In deze zaak heeft de kantonrechter van de Rechtbank Rotterdam op 31 juli 2020 uitspraak gedaan in een geschil tussen [eiseres] en [gedaagde] over de betaling van openstaande facturen. [Eiseres] heeft [gedaagde] gedagvaard en vorderde een bedrag van € 25.000,00, vermeerderd met wettelijke handelsrente en proceskosten. De vordering was gebaseerd op een overeenkomst voor het opleveren van een brandmeld- en ontruimingsinstallatie, waarbij [eiseres] werkzaamheden voor [gedaagde] heeft verricht. [Eiseres] stelde dat [gedaagde] in gebreke was gebleven met de betaling van een totaalbedrag van € 21.193,15, ondanks herhaalde aanmaningen.

[Gedaaagde] voerde verweer en stelde dat zij al het verschuldigde bedrag had betaald, met uitzondering van een bedrag van € 12.470,70. [Gedaaagde] had dit bedrag verrekend met een vordering die zij op [eiseres] zou hebben. De kantonrechter oordeelde dat [gedaagde] zijn vermeende vordering onvoldoende had onderbouwd en dat het beroep op verrekening niet kon slagen, aangezien de algemene voorwaarden van [eiseres] verrekening uitsloten.

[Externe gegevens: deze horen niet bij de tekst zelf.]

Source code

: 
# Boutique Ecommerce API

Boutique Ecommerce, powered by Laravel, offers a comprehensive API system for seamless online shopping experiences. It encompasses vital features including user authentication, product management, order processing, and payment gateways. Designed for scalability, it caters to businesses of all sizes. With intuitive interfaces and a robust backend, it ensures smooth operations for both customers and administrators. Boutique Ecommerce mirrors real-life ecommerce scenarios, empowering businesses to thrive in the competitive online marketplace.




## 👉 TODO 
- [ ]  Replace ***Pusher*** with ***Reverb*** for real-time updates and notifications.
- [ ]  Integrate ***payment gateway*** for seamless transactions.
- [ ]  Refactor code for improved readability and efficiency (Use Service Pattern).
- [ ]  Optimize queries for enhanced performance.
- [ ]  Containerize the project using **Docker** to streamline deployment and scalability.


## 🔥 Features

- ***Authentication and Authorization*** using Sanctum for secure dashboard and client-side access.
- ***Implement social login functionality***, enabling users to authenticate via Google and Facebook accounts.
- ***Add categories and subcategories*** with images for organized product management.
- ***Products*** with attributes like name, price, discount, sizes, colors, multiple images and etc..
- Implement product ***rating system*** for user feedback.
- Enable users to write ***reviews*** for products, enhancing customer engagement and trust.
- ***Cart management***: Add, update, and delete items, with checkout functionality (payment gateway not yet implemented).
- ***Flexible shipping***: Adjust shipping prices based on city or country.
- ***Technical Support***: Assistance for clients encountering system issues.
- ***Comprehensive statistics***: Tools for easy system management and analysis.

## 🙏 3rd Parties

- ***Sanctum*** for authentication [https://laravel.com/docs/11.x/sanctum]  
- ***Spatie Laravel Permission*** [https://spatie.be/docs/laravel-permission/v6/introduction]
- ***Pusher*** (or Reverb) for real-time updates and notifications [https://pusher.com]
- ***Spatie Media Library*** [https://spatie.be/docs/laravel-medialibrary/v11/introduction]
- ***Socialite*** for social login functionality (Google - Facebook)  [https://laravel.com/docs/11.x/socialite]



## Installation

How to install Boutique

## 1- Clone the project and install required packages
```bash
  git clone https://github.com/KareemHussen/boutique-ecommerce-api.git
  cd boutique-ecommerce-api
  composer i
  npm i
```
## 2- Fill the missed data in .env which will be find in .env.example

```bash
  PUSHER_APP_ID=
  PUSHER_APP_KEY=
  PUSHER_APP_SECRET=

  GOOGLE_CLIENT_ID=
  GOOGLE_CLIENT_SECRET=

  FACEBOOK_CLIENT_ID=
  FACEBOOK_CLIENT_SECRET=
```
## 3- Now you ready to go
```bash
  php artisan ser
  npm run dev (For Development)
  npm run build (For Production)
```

De kantonrechter heeft de vordering van [eiseres] tot betaling van € 21.193,15 toegewezen, evenals de buitengerechtelijke incassokosten van € 986,93 en een gematigde wettelijke handelsrente. [Gedaaagde] werd veroordeeld in de proceskosten, die zijn vastgesteld op € 1.083,99 aan verschotten en € 960,00 aan salaris voor de gemachtigde. Het vonnis is uitvoerbaar bij voorraad verklaard.

Uitspraak

RECHTBANK ROTTERDAM

zaaknummer: 8315178 / CV EXPL 20-4952
uitspraak: 31 juli 2020
vonnis van de kantonrechter, zitting houdende te Rotterdam,
in de zaak van
[eiseres]
,
statutair gevestigd te [vestigingplaats eiseres] en kantoorhoudende te [plaats] ,
eiseres,
gemachtigde: Trust Krediet Beheer B.V., te Amsterdam,
tegen
[gedaagde]
,
gevestigd te [vestigingsplaats gedaagde] ,
gedaagde,
vertegenwoordigd door dhr. [naam gemachtigde] .
Partijen worden hierna aangeduid als ‘ [eiseres] ’ respectievelijk ‘ [gedaagde] ’.

1..Het verloop van de procedure

1.1.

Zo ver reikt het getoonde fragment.